TECHNIQUE: pull up as in a loop, look outside (left) in the direction of the roll, and at 45° begin to add stick aileron slowly, so no need of rudder for correction, once reached 90° (or at 1/4 roll) stop adding aileron - check wing level with horizon - and keep flying.
ERRORS: quarter up ends before or after so exit direction is off the 90° axis of what it was supposed to be.
Fig. 9 Stall Turn (Hammerhead)
BOX: fly into the wind!
TECHNIQUE: Usually in the competition we don't wanna see the bank preparation, so you will have to train adding a little bit of aileron in the pull, instead of doing it separately because it is visible (as many instructors teach in the beginning, me included). You will fly in front of the judges. For that reason the wings must go up really levelled horizontally. The top turn must be executed on the same flight plan of the vertical up plane. Avoid variations during the vertical lines. Little positive up, little negative down.

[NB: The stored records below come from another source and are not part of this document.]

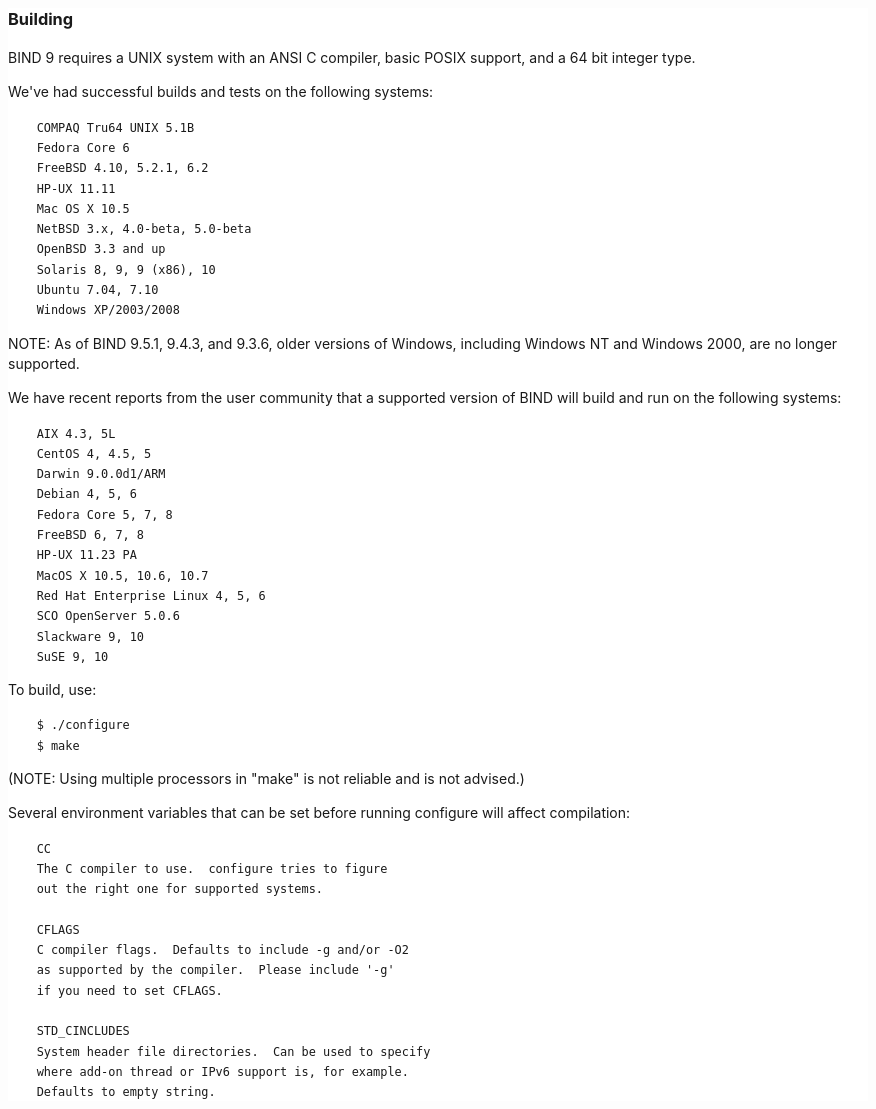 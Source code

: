 ### Building

BIND 9 requires a UNIX system with an ANSI C compiler, basic POSIX support, and a 64 bit integer type.

We've had successful builds and tests on the following systems:

		COMPAQ Tru64 UNIX 5.1B
		Fedora Core 6
		FreeBSD 4.10, 5.2.1, 6.2
		HP-UX 11.11
		Mac OS X 10.5
		NetBSD 3.x, 4.0-beta, 5.0-beta
		OpenBSD 3.3 and up
		Solaris 8, 9, 9 (x86), 10
		Ubuntu 7.04, 7.10
		Windows XP/2003/2008

NOTE:  As of BIND 9.5.1, 9.4.3, and 9.3.6, older versions of Windows, including Windows NT and Windows 2000, are no longer supported.

We have recent reports from the user community that a supported version of BIND will build and run on the following systems:

		AIX 4.3, 5L
		CentOS 4, 4.5, 5
		Darwin 9.0.0d1/ARM
		Debian 4, 5, 6
		Fedora Core 5, 7, 8
		FreeBSD 6, 7, 8
		HP-UX 11.23 PA
		MacOS X 10.5, 10.6, 10.7
		Red Hat Enterprise Linux 4, 5, 6
		SCO OpenServer 5.0.6
		Slackware 9, 10
		SuSE 9, 10

To build, use:

		$ ./configure
		$ make

(NOTE: Using multiple processors in "make" is not reliable and is not advised.)

Several environment variables that can be set before running configure will affect compilation:

	    CC
		The C compiler to use.  configure tries to figure
		out the right one for supported systems.

	    CFLAGS
		C compiler flags.  Defaults to include -g and/or -O2
		as supported by the compiler.  Please include '-g'
		if you need to set CFLAGS.

	    STD_CINCLUDES
		System header file directories.  Can be used to specify
		where add-on thread or IPv6 support is, for example.
		Defaults to empty string.
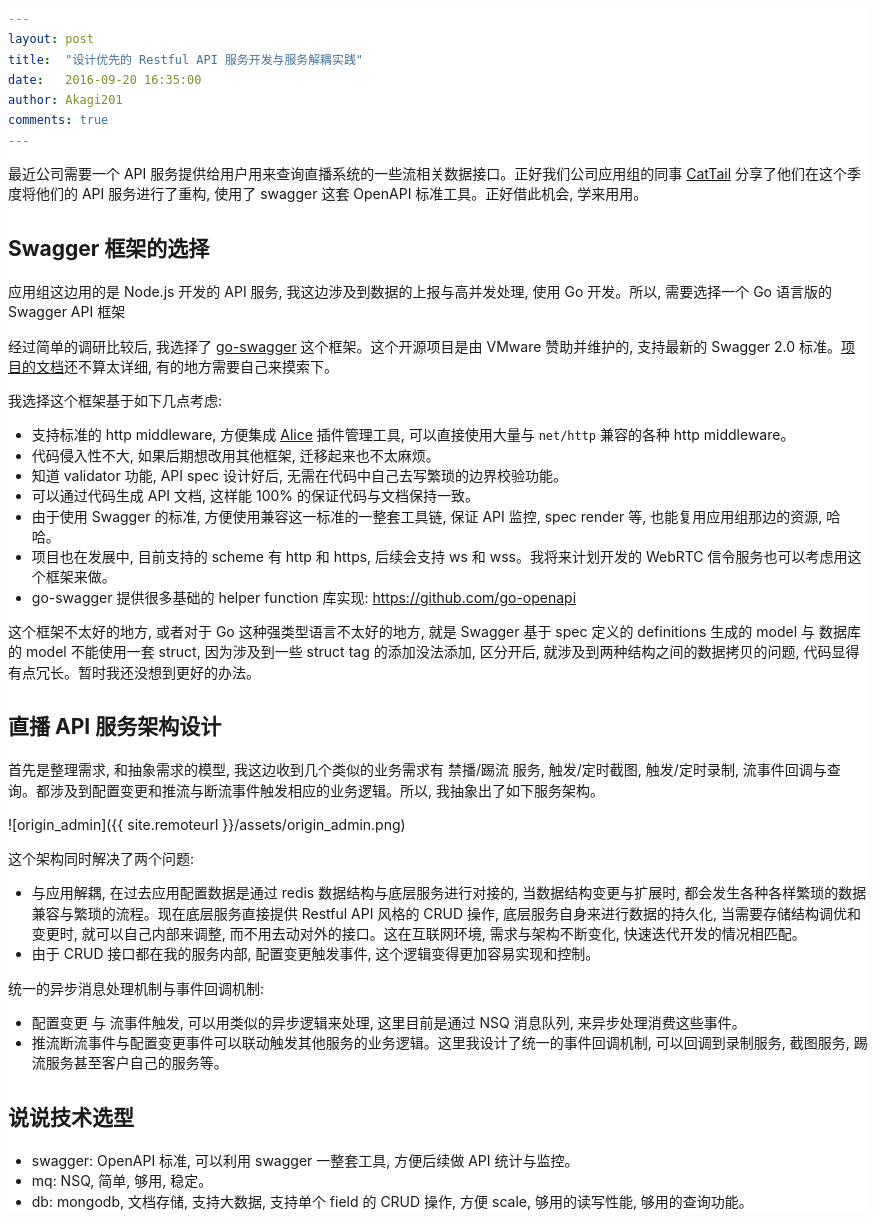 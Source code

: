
 ```yaml
---
layout: post
title:  "设计优先的 Restful API 服务开发与服务解耦实践"
date:   2016-09-20 16:35:00
author: Akagi201
comments: true
---
```


最近公司需要一个 API 服务提供给用户用来查询直播系统的一些流相关数据接口。正好我们公司应用组的同事 [CatTail](https://github.com/CatTail) 分享了他们在这个季度将他们的 API 服务进行了重构, 使用了 swagger 这套 OpenAPI 标准工具。正好借此机会, 学来用用。

## Swagger 框架的选择

应用组这边用的是 Node.js 开发的 API 服务, 我这边涉及到数据的上报与高并发处理, 使用 Go 开发。所以, 需要选择一个 Go 语言版的 Swagger API 框架

经过简单的调研比较后, 我选择了 [go-swagger](https://github.com/go-swagger/go-swagger) 这个框架。这个开源项目是由 VMware 赞助并维护的, 支持最新的 Swagger 2.0 标准。[项目的文档](https://goswagger.io)还不算太详细, 有的地方需要自己来摸索下。

我选择这个框架基于如下几点考虑:

* 支持标准的 http middleware, 方便集成 [Alice](https://github.com/justinas/alice) 插件管理工具, 可以直接使用大量与 `net/http` 兼容的各种 http middleware。
* 代码侵入性不大, 如果后期想改用其他框架, 迁移起来也不太麻烦。
* 知道 validator 功能, API spec 设计好后, 无需在代码中自己去写繁琐的边界校验功能。
* 可以通过代码生成 API 文档, 这样能 100% 的保证代码与文档保持一致。
* 由于使用 Swagger 的标准, 方便使用兼容这一标准的一整套工具链, 保证 API 监控, spec render 等, 也能复用应用组那边的资源, 哈哈。
* 项目也在发展中, 目前支持的 scheme 有 http 和 https, 后续会支持 ws 和 wss。我将来计划开发的 WebRTC 信令服务也可以考虑用这个框架来做。
* go-swagger 提供很多基础的 helper function 库实现: <https://github.com/go-openapi>

这个框架不太好的地方, 或者对于 Go 这种强类型语言不太好的地方, 就是 Swagger 基于 spec 定义的 definitions 生成的 model 与 数据库的 model 不能使用一套 struct, 因为涉及到一些 struct tag 的添加没法添加, 区分开后, 就涉及到两种结构之间的数据拷贝的问题, 代码显得有点冗长。暂时我还没想到更好的办法。

## 直播 API 服务架构设计

首先是整理需求, 和抽象需求的模型, 我这边收到几个类似的业务需求有 禁播/踢流 服务, 触发/定时截图, 触发/定时录制, 流事件回调与查询。都涉及到配置变更和推流与断流事件触发相应的业务逻辑。所以, 我抽象出了如下服务架构。

![origin_admin]({{ site.remoteurl }}/assets/origin_admin.png)

这个架构同时解决了两个问题:

* 与应用解耦, 在过去应用配置数据是通过 redis 数据结构与底层服务进行对接的, 当数据结构变更与扩展时, 都会发生各种各样繁琐的数据兼容与繁琐的流程。现在底层服务直接提供 Restful API 风格的 CRUD 操作, 底层服务自身来进行数据的持久化, 当需要存储结构调优和变更时, 就可以自己内部来调整, 而不用去动对外的接口。这在互联网环境, 需求与架构不断变化, 快速迭代开发的情况相匹配。
* 由于 CRUD 接口都在我的服务内部, 配置变更触发事件, 这个逻辑变得更加容易实现和控制。

统一的异步消息处理机制与事件回调机制:

* 配置变更 与 流事件触发, 可以用类似的异步逻辑来处理, 这里目前是通过 NSQ 消息队列, 来异步处理消费这些事件。
* 推流断流事件与配置变更事件可以联动触发其他服务的业务逻辑。这里我设计了统一的事件回调机制, 可以回调到录制服务, 截图服务, 踢流服务甚至客户自己的服务等。

## 说说技术选型
* swagger: OpenAPI 标准, 可以利用 swagger 一整套工具, 方便后续做 API 统计与监控。
* mq: NSQ, 简单, 够用, 稳定。
* db: mongodb, 文档存储, 支持大数据, 支持单个 field 的 CRUD 操作, 方便 scale, 够用的读写性能, 够用的查询功能。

If the wing tip reference is well set on your glider you should have it perfectly aligned at 90° on both up and down travels. The stall turn has always to be flown into the wind, so you have to know how to do it on both sides. There’s a lot more details to know about stall turns. Come train.
ERRORS: up and down lines flown with different angles and variations, top pivot turn not done on same vertical flight plan, late top turn, anticipated top turn, “banana” on exit.
WARNING: If you notice that you're too low for some reason, abort! Don't do it if you don’t have plenty of altitude. Try save energy on the top figures and try not using too fast speeds.
Program END - Wing Wag! If you do all good as described above expect the GOLD medal!
BOX & WIND MANAGEMENT: depending on wind direction you will have to adjust your separations between figures in order to be properly centered and on position.
GROUND PREPARATION: Always try your flight at least three times in your mind on the ground and try to prevent any possible cross wind effects to plan your flight in the box!
This was a typical pre-briefing sequence critique, discussing on main key factors and details. As done in the training season in preparation of the world championship. This is part of how in 2012 we won the WAGAC. You will definitely find a benefit applying this training standards.
Well, if you read the whole thing, leave a comment!
I teach Unusual Attitudes, Spins and aerobatics for new and experienced pilots, at Seminole Lake Gliderport, Clermont, FL
US CFIG Glider Aerobatic Coach Trainer"Working to build the East USA Glider Aerobatic Team"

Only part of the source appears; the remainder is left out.